Work required.
What to return is the tail of the data, from the line that contains "- _API_ côté" down to the last line, copied exactly.

The data.
((

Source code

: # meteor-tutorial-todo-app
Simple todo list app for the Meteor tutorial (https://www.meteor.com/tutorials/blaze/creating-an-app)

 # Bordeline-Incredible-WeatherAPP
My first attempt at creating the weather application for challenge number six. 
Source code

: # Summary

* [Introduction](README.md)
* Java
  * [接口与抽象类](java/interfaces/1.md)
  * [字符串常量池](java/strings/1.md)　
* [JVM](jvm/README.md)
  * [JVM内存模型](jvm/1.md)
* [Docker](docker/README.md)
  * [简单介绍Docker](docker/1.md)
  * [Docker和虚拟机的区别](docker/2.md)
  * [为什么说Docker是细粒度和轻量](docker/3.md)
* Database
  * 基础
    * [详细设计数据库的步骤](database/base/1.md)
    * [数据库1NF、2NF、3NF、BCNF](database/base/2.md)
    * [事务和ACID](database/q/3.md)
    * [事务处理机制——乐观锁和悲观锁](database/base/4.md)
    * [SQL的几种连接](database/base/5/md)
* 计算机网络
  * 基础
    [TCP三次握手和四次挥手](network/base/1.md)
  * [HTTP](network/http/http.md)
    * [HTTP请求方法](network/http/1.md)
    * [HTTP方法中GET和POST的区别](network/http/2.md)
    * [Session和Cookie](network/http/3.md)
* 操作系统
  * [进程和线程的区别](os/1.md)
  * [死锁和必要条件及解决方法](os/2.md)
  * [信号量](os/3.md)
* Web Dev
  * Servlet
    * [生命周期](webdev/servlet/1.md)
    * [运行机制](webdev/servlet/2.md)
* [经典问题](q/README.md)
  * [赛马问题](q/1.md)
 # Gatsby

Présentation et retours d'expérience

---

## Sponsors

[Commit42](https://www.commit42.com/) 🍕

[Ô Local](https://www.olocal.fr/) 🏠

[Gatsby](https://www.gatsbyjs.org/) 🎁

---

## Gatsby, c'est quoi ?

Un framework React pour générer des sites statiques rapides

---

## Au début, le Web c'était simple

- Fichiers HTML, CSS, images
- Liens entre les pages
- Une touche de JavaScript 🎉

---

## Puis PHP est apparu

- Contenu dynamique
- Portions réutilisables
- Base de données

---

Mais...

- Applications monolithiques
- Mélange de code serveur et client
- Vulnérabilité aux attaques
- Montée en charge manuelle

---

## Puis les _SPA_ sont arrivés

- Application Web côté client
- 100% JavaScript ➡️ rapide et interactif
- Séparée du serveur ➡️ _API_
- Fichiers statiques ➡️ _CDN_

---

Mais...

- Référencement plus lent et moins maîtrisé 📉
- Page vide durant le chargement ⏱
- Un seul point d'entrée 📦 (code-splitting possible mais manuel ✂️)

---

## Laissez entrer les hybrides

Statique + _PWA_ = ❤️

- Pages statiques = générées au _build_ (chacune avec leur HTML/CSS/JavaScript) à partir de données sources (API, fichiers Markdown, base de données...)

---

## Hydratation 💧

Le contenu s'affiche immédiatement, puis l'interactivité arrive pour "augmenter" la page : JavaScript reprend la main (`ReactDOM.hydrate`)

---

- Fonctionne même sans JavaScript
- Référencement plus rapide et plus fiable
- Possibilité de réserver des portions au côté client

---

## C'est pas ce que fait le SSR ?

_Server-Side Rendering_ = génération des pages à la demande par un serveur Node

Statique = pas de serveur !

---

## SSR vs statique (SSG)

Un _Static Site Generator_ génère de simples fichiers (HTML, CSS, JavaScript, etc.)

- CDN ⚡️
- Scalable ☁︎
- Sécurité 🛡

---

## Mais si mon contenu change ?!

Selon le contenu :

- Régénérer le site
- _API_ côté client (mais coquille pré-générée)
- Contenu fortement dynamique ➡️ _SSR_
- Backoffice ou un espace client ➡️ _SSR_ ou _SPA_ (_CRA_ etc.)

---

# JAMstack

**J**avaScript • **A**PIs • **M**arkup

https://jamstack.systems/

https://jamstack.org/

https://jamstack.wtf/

))

Solution below.
- _API_ côté client (mais coquille pré-générée)
- Contenu fortement dynamique ➡️ _SSR_
- Backoffice ou un espace client ➡️ _SSR_ ou _SPA_ (_CRA_ etc.)

---

# JAMstack

**J**avaScript • **A**PIs • **M**arkup

https://jamstack.systems/

https://jamstack.org/

https://jamstack.wtf/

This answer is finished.